> _Problem_
Please copy, exactly as they appear below, the lines from the one containing "<\quad 0,\quad x\quad =\quad 0 \\ y\quad" through the one containing "logical system. In".

=== Section Start ===

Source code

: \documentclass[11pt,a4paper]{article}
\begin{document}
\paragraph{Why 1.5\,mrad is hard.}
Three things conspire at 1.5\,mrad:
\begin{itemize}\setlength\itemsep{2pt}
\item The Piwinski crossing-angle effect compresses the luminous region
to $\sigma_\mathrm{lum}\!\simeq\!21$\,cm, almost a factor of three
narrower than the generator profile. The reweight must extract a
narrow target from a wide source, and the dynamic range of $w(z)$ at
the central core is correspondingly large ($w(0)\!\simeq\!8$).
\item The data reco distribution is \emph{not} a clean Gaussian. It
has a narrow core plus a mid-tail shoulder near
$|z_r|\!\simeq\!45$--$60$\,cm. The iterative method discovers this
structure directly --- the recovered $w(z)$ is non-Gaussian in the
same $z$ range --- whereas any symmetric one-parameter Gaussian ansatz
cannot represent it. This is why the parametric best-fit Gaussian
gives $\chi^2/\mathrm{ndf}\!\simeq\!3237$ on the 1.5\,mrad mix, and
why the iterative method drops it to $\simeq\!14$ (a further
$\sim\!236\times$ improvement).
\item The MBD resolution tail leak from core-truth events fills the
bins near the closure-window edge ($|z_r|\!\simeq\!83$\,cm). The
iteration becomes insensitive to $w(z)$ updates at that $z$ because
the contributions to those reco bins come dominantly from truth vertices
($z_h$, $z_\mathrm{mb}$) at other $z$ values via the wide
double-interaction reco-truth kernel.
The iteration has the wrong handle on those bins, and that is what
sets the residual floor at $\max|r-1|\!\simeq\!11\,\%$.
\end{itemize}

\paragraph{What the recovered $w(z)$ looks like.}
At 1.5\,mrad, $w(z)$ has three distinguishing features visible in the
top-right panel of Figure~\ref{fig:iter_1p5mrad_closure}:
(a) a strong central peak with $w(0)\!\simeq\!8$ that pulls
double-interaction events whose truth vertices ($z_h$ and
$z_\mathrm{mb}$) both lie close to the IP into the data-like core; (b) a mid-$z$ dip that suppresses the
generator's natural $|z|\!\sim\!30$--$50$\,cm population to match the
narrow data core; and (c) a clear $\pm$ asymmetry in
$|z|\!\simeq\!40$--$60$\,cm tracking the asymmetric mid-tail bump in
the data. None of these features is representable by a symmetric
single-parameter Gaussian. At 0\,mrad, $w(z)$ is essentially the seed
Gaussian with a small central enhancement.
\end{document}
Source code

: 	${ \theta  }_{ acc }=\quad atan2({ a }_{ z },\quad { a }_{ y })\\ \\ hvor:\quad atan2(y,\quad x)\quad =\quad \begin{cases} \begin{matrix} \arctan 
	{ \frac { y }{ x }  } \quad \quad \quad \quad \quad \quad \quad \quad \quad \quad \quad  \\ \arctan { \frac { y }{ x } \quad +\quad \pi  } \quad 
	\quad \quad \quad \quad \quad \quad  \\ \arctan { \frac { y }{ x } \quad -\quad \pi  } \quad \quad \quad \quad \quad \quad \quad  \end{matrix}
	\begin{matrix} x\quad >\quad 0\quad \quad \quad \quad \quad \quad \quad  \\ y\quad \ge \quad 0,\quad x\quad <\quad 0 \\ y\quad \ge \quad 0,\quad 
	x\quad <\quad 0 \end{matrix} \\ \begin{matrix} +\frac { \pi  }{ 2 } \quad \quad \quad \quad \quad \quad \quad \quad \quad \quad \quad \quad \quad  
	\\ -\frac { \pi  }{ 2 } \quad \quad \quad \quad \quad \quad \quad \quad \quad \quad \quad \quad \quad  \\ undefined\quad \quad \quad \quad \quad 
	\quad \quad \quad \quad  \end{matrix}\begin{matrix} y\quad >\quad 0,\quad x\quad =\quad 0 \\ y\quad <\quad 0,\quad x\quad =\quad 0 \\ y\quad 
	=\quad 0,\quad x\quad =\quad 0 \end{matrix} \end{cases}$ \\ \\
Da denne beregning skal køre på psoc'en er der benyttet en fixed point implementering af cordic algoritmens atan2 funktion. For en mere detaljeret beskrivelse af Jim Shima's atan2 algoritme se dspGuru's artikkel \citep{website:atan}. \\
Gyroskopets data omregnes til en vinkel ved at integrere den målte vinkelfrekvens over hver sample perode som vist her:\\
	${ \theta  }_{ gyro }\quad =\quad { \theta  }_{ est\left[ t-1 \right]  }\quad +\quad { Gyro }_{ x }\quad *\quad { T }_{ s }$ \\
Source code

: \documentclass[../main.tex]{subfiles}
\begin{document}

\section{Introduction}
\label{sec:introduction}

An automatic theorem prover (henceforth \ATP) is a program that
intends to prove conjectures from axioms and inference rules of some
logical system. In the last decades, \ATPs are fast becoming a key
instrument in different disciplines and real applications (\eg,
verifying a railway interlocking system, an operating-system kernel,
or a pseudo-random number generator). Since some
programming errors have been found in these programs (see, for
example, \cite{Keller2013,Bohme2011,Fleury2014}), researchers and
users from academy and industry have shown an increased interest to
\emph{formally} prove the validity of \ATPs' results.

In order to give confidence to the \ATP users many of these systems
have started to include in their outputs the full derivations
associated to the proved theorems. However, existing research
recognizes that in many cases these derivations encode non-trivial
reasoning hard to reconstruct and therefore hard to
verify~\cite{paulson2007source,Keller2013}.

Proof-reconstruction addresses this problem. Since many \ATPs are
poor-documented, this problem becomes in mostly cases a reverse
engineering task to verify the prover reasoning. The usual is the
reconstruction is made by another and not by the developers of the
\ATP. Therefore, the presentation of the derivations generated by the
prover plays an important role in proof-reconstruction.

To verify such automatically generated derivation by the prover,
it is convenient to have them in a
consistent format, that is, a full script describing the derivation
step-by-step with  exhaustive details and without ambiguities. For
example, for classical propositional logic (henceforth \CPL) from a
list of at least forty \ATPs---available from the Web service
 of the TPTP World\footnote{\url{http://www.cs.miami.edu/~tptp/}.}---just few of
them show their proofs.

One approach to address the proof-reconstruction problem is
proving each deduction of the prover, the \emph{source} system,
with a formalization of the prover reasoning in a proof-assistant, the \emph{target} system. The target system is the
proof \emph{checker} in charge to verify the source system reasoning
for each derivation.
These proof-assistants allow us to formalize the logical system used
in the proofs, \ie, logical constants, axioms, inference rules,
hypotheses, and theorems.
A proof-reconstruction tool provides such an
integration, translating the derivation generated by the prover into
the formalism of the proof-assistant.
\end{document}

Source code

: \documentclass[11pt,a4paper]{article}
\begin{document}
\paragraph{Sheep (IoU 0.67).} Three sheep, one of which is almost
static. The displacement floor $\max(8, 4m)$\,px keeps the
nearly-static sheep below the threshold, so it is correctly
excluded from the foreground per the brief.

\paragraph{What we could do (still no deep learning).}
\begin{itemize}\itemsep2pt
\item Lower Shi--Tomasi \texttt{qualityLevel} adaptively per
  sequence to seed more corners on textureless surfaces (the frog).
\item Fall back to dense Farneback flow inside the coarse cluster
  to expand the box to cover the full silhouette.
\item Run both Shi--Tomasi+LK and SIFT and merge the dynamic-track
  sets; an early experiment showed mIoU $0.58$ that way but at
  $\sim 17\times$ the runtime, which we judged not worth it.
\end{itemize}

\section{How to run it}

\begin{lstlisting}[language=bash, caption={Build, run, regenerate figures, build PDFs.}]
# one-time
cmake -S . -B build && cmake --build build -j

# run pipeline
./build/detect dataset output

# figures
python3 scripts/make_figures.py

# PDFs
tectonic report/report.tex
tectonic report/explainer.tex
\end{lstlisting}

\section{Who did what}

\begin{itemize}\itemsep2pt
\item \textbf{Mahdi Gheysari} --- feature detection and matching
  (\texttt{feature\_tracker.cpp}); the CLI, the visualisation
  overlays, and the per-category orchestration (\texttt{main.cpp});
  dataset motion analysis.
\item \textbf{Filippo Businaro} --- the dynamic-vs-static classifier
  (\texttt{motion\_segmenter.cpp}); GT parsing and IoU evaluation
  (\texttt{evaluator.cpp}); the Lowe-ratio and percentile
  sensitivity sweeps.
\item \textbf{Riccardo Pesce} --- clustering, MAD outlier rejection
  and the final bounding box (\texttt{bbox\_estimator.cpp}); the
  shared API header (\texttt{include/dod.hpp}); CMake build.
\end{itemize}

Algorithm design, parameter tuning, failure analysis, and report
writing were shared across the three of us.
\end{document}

=== Section End ===

> _Exercise solution_
	\quad \quad \quad \quad  \end{matrix}\begin{matrix} y\quad >\quad 0,\quad x\quad =\quad 0 \\ y\quad <\quad 0,\quad x\quad =\quad 0 \\ y\quad 
	=\quad 0,\quad x\quad =\quad 0 \end{matrix} \end{cases}$ \\ \\
Da denne beregning skal køre på psoc'en er der benyttet en fixed point implementering af cordic algoritmens atan2 funktion. For en mere detaljeret beskrivelse af Jim Shima's atan2 algoritme se dspGuru's artikkel \citep{website:atan}. \\
Gyroskopets data omregnes til en vinkel ved at integrere den målte vinkelfrekvens over hver sample perode som vist her:\\
	${ \theta  }_{ gyro }\quad =\quad { \theta  }_{ est\left[ t-1 \right]  }\quad +\quad { Gyro }_{ x }\quad *\quad { T }_{ s }$ \\
Source code

: \documentclass[../main.tex]{subfiles}
\begin{document}

\section{Introduction}
\label{sec:introduction}

An automatic theorem prover (henceforth \ATP) is a program that
intends to prove conjectures from axioms and inference rules of some
logical system. In the last decades, \ATPs are fast becoming a key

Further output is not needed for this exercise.